Intrarenal lithotripsy with endoscopic retrograde ("retrograde intrarenal surgery", RIRS for Anglo-Saxon authors) is the last frontier in the treatment of kidney stones. Thanks to the progressive improvement of the endourologic instruments with the advances of digital technology, flexible endoscopes were developed that are able to offer a great quality of endoscopic vision. 


With the help of ureterorenoscopy, the flexible bladder is reached through the urethra, where the mouth of the ureter is located, which leads to the kidney. The kidney cavity is explored to identify the calculation that is pulverized using a Holmium laser. Some residual fragments may remain; however, the larger fragments will be removed with appropriate baskets, while the smaller ones will be expelled spontaneously. 


This procedure has several advantages: the absence of bleeding complications related to percutaneous lithotripsy, the absence of scarring and postoperative pain and a significant reduction of length of hospital stay as well as quick recovery and return to normal activities. By contrast, for calculations of dimensions greater than 2 cm, this method involves a lower percentage of successful treatment than the percutaneous lithotripsy. To get similar results to percutaneous treatment, in about 30% of the cases it is likely that a second procedure will be performed. 
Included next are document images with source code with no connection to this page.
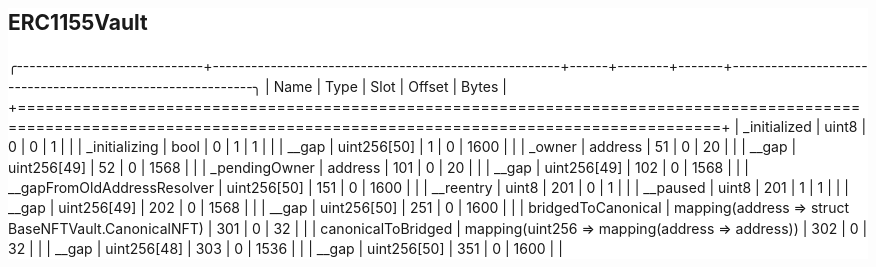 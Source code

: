 ## ERC1155Vault

╭-----------------------------+------------------------------------------------------+------+--------+-------+-----------------------------------------------------------╮
| Name                        | Type                                                 | Slot | Offset | Bytes |
+========================================================================================================================================================================+
| _initialized                | uint8                                                | 0    | 0      | 1     |
|
| _initializing               | bool                                                 | 0    | 1      | 1     |
|
| __gap                       | uint256[50]                                          | 1    | 0      | 1600  |
|
| _owner                      | address                                              | 51   | 0      | 20    |
|
| __gap                       | uint256[49]                                          | 52   | 0      | 1568  |
|
| _pendingOwner               | address                                              | 101  | 0      | 20    |
|
| __gap                       | uint256[49]                                          | 102  | 0      | 1568  |
|
| __gapFromOldAddressResolver | uint256[50]                                          | 151  | 0      | 1600  |
|
| __reentry                   | uint8                                                | 201  | 0      | 1     |
|
| __paused                    | uint8                                                | 201  | 1      | 1     |
|
| __gap                       | uint256[49]                                          | 202  | 0      | 1568  |
|
| __gap                       | uint256[50]                                          | 251  | 0      | 1600  |
|
| bridgedToCanonical          | mapping(address => struct BaseNFTVault.CanonicalNFT) | 301  | 0      | 32    |
|
| canonicalToBridged          | mapping(uint256 => mapping(address => address))      | 302  | 0      | 32    |
|
| __gap                       | uint256[48]                                          | 303  | 0      | 1536  |
|
| __gap                       | uint256[50]                                          | 351  | 0      | 1600  |
| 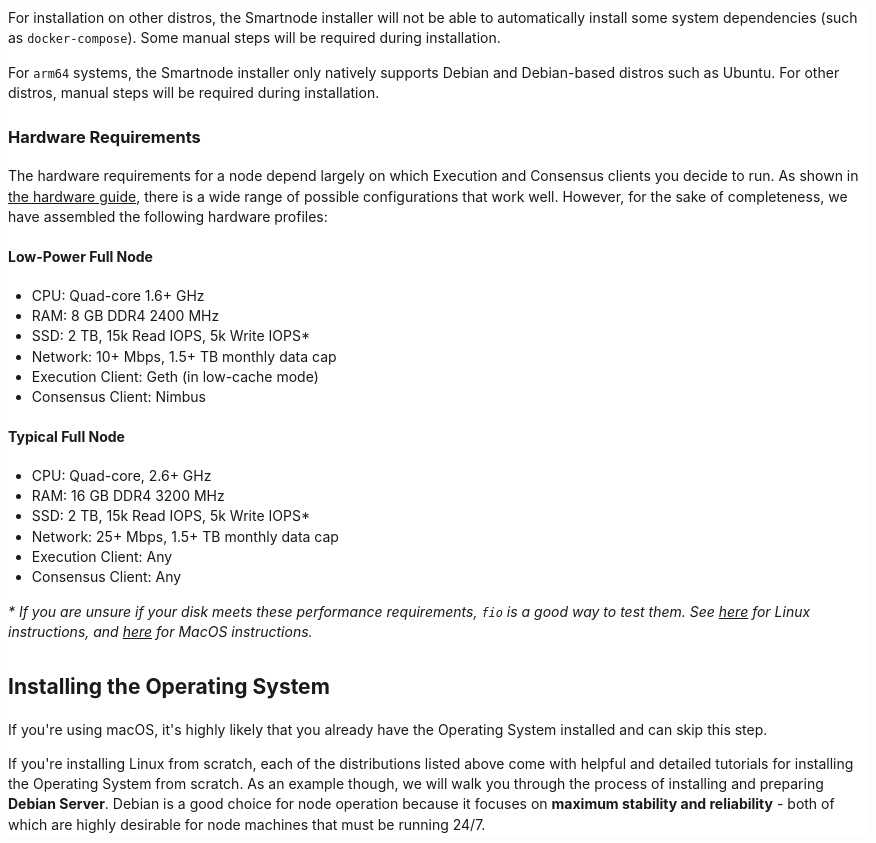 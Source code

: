 For installation on other distros, the Smartnode installer will not be able to automatically install some system
dependencies (such as `docker-compose`).
Some manual steps will be required during installation.

For `arm64` systems, the Smartnode installer only natively supports Debian and Debian-based distros such as Ubuntu.
For other distros, manual steps will be required during installation.

### Hardware Requirements

The hardware requirements for a node depend largely on which Execution and Consensus clients you decide to run.
As shown in [the hardware guide](./hardware), there is a wide range of possible configurations that work well.
However, for the sake of completeness, we have assembled the following hardware profiles:

#### Low-Power Full Node

- CPU: Quad-core 1.6+ GHz
- RAM: 8 GB DDR4 2400 MHz
- SSD: 2 TB, 15k Read IOPS, 5k Write IOPS\*
- Network: 10+ Mbps, 1.5+ TB monthly data cap
- Execution Client: Geth (in low-cache mode)
- Consensus Client: Nimbus

#### Typical Full Node

- CPU: Quad-core, 2.6+ GHz
- RAM: 16 GB DDR4 3200 MHz
- SSD: 2 TB, 15k Read IOPS, 5k Write IOPS\*
- Network: 25+ Mbps, 1.5+ TB monthly data cap
- Execution Client: Any
- Consensus Client: Any

_\* If you are unsure if your disk meets these performance requirements, `fio` is a good way to test them.
See [here](https://arstech.net/how-to-measure-disk-performance-iops-with-fio-in-linux/) for Linux instructions,
and [here](https://www.nivas.hr/blog/2017/09/19/measuring-disk-io-performance-macos/) for MacOS instructions._

## Installing the Operating System

If you're using macOS, it's highly likely that you already have the Operating System installed and can skip this step.

If you're installing Linux from scratch, each of the distributions listed above come with helpful and detailed tutorials
for installing the Operating System from scratch.
As an example though, we will walk you through the process of installing and preparing **Debian Server**.
Debian is a good choice for node operation because it focuses on **maximum stability and reliability** - both of which
are highly desirable for node machines that must be running 24/7.
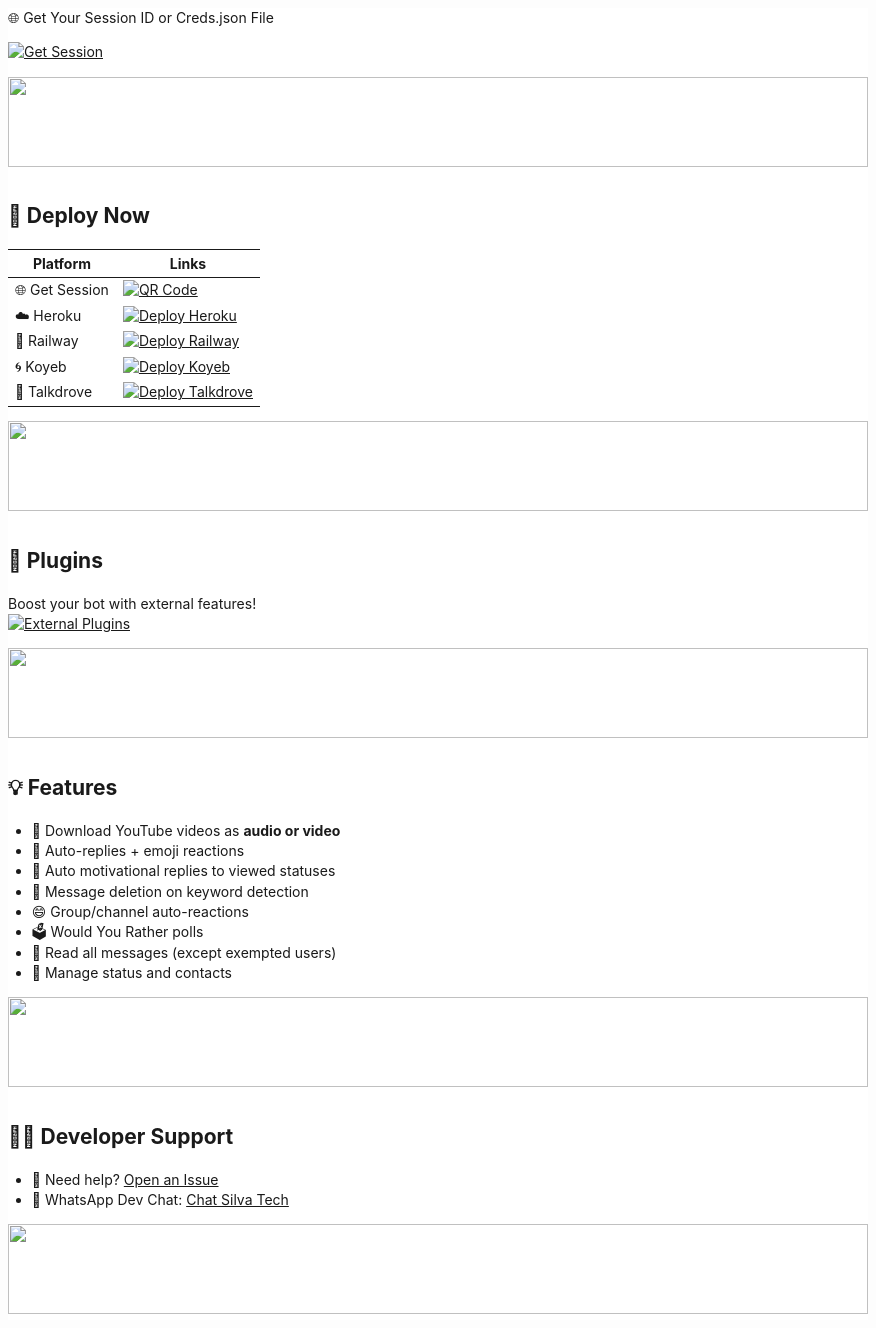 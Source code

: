  🌐 Get Your Session ID or Creds.json File 
 
[![Get Session](https://img.shields.io/badge/-SILVA%20SESSION-1e293b?style=for-the-badge&logo=whatsapp&logoColor=green)](https://silva-session-selector.vercel.app/)

<img src="https://i.imgur.com/dBaSKWF.gif" height="90" width="100%">

## 📌 Deploy Now

| Platform | Links |
|---------|--------|
| 🌐 Get Session | [![QR Code](https://img.shields.io/badge/-SILVA%20SESSION-1e293b?style=for-the-badge&logo=whatsapp&logoColor=green)](https://silva-session-selector.vercel.app/) |
| ☁️ Heroku | [![Deploy Heroku](https://img.shields.io/badge/-DEPLOY%20ON%20HEROKU-6f42c1?style=for-the-badge&logo=heroku&logoColor=white)](https://silva-md-fork-checker.vercel.app/) |
| 🚄 Railway | [![Deploy Railway](https://img.shields.io/badge/-DEPLOY%20ON%20RAILWAY-0b0b0b?style=for-the-badge&logo=railway&logoColor=white)](https://silva-md-fork-checker.vercel.app/) |
| 🌀 Koyeb | [![Deploy Koyeb](https://img.shields.io/badge/-DEPLOY%20ON%20KOYEB-ff0050?style=for-the-badge&logo=koyeb&logoColor=white)](https://silva-md-fork-checker.vercel.app/) |
| 🧩 Talkdrove | [![Deploy Talkdrove](https://img.shields.io/badge/-DEPLOY%20ON%20TALKDROVE-2196F3?style=for-the-badge&logo=whatsapp&logoColor=white)](https://host.talkdrove.com/share-bot/49) |

<img src="https://i.imgur.com/dBaSKWF.gif" height="90" width="100%">

## 🧩 Plugins

Boost your bot with external features!  
[![External Plugins](https://img.shields.io/badge/-External%20Plugins-4b5563?style=for-the-badge&logo=code&logoColor=white)](https://github.com/SilvaTechB/EXTERNAL-PLUGINS)

<img src="https://i.imgur.com/dBaSKWF.gif" height="90" width="100%">

## 💡 Features

- 🎵 Download YouTube videos as **audio or video**
- 💬 Auto-replies + emoji reactions
- 🔄 Auto motivational replies to viewed statuses
- 🧹 Message deletion on keyword detection
- 😄 Group/channel auto-reactions
- 🗳️ Would You Rather polls
- 👀 Read all messages (except exempted users)
- 📲 Manage status and contacts

<img src="https://i.imgur.com/dBaSKWF.gif" height="90" width="100%">

## 👨‍💻 Developer Support

- 🧠 Need help? [Open an Issue](https://github.com/SilvaTechB/silva-md-bot/issues)
- 📩 WhatsApp Dev Chat: [Chat Silva Tech](https://wa.me/+254700143167?text=Hello+Silva+Tech,+I+need+assistance+with+Silva+MD+Bot)

<img src="https://i.imgur.com/dBaSKWF.gif" height="90" width="100%">
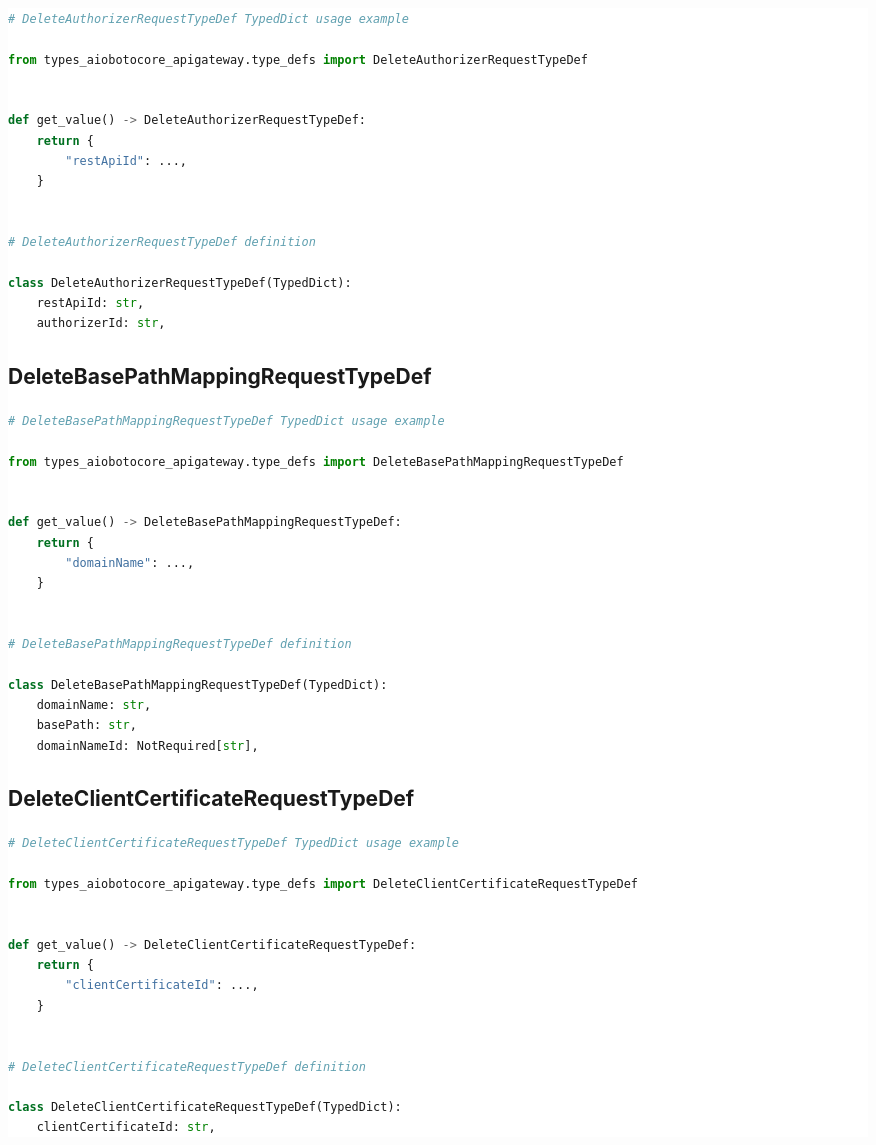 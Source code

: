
 ```python
# DeleteAuthorizerRequestTypeDef TypedDict usage example

from types_aiobotocore_apigateway.type_defs import DeleteAuthorizerRequestTypeDef


def get_value() -> DeleteAuthorizerRequestTypeDef:
    return {
        "restApiId": ...,
    }


# DeleteAuthorizerRequestTypeDef definition

class DeleteAuthorizerRequestTypeDef(TypedDict):
    restApiId: str,
    authorizerId: str,
```


## DeleteBasePathMappingRequestTypeDef

```python
# DeleteBasePathMappingRequestTypeDef TypedDict usage example

from types_aiobotocore_apigateway.type_defs import DeleteBasePathMappingRequestTypeDef


def get_value() -> DeleteBasePathMappingRequestTypeDef:
    return {
        "domainName": ...,
    }


# DeleteBasePathMappingRequestTypeDef definition

class DeleteBasePathMappingRequestTypeDef(TypedDict):
    domainName: str,
    basePath: str,
    domainNameId: NotRequired[str],
```


## DeleteClientCertificateRequestTypeDef

```python
# DeleteClientCertificateRequestTypeDef TypedDict usage example

from types_aiobotocore_apigateway.type_defs import DeleteClientCertificateRequestTypeDef


def get_value() -> DeleteClientCertificateRequestTypeDef:
    return {
        "clientCertificateId": ...,
    }


# DeleteClientCertificateRequestTypeDef definition

class DeleteClientCertificateRequestTypeDef(TypedDict):
    clientCertificateId: str,
```
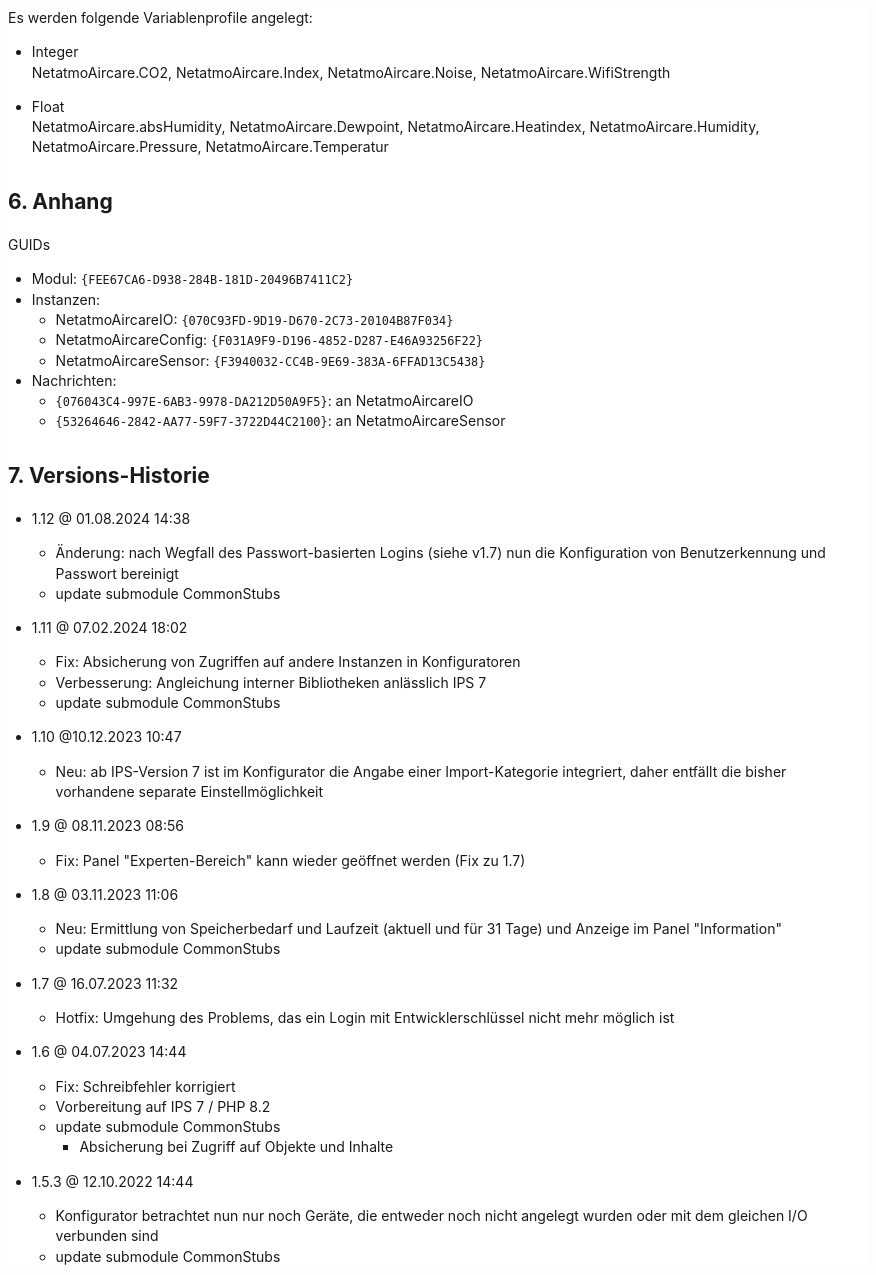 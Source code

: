 Es werden folgende Variablenprofile angelegt:
* Integer<br>
NetatmoAircare.CO2, NetatmoAircare.Index, NetatmoAircare.Noise, NetatmoAircare.WifiStrength

* Float<br>
NetatmoAircare.absHumidity, NetatmoAircare.Dewpoint, NetatmoAircare.Heatindex, NetatmoAircare.Humidity, NetatmoAircare.Pressure, NetatmoAircare.Temperatur

## 6. Anhang

GUIDs
- Modul: `{FEE67CA6-D938-284B-181D-20496B7411C2}`
- Instanzen:
  - NetatmoAircareIO: `{070C93FD-9D19-D670-2C73-20104B87F034}`
  - NetatmoAircareConfig: `{F031A9F9-D196-4852-D287-E46A93256F22}`
  - NetatmoAircareSensor: `{F3940032-CC4B-9E69-383A-6FFAD13C5438}`
- Nachrichten:
  - `{076043C4-997E-6AB3-9978-DA212D50A9F5}`: an NetatmoAircareIO
  - `{53264646-2842-AA77-59F7-3722D44C2100}`: an NetatmoAircareSensor

## 7. Versions-Historie

- 1.12 @ 01.08.2024 14:38
  - Änderung: nach Wegfall des Passwort-basierten Logins (siehe v1.7) nun die Konfiguration von Benutzerkennung und Passwort bereinigt
  - update submodule CommonStubs

- 1.11 @ 07.02.2024 18:02
  - Fix: Absicherung von Zugriffen auf andere Instanzen in Konfiguratoren
  - Verbesserung: Angleichung interner Bibliotheken anlässlich IPS 7
  - update submodule CommonStubs

- 1.10 @10.12.2023 10:47
  - Neu: ab IPS-Version 7 ist im Konfigurator die Angabe einer Import-Kategorie integriert, daher entfällt die bisher vorhandene separate Einstellmöglichkeit

- 1.9 @ 08.11.2023 08:56
  - Fix: Panel "Experten-Bereich" kann wieder geöffnet werden (Fix zu 1.7)

- 1.8 @ 03.11.2023 11:06
  - Neu: Ermittlung von Speicherbedarf und Laufzeit (aktuell und für 31 Tage) und Anzeige im Panel "Information"
  - update submodule CommonStubs

- 1.7 @ 16.07.2023 11:32
  - Hotfix: Umgehung des Problems, das ein Login mit Entwicklerschlüssel nicht mehr möglich ist

- 1.6 @ 04.07.2023 14:44
  - Fix: Schreibfehler korrigiert
  - Vorbereitung auf IPS 7 / PHP 8.2
  - update submodule CommonStubs
    - Absicherung bei Zugriff auf Objekte und Inhalte

- 1.5.3 @ 12.10.2022 14:44
  - Konfigurator betrachtet nun nur noch Geräte, die entweder noch nicht angelegt wurden oder mit dem gleichen I/O verbunden sind
  - update submodule CommonStubs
The difficulties associated with reduced visibility of the operating field due to the smaller diameter, the flexible instruments, and the need to crush the calculation into very small fragments compatible with a spontaneous expulsion (1-2mm), impose a strict restriction to the indications of the RIRS calculations of a size not greater than 4 cm. Even this project involves general anaesthesia and a hospital stay (in uncomplicated cases, one night). In all cases it is necessary to place a double J ureteral stent (said second diction English "stents") for one week to protect the upper tract.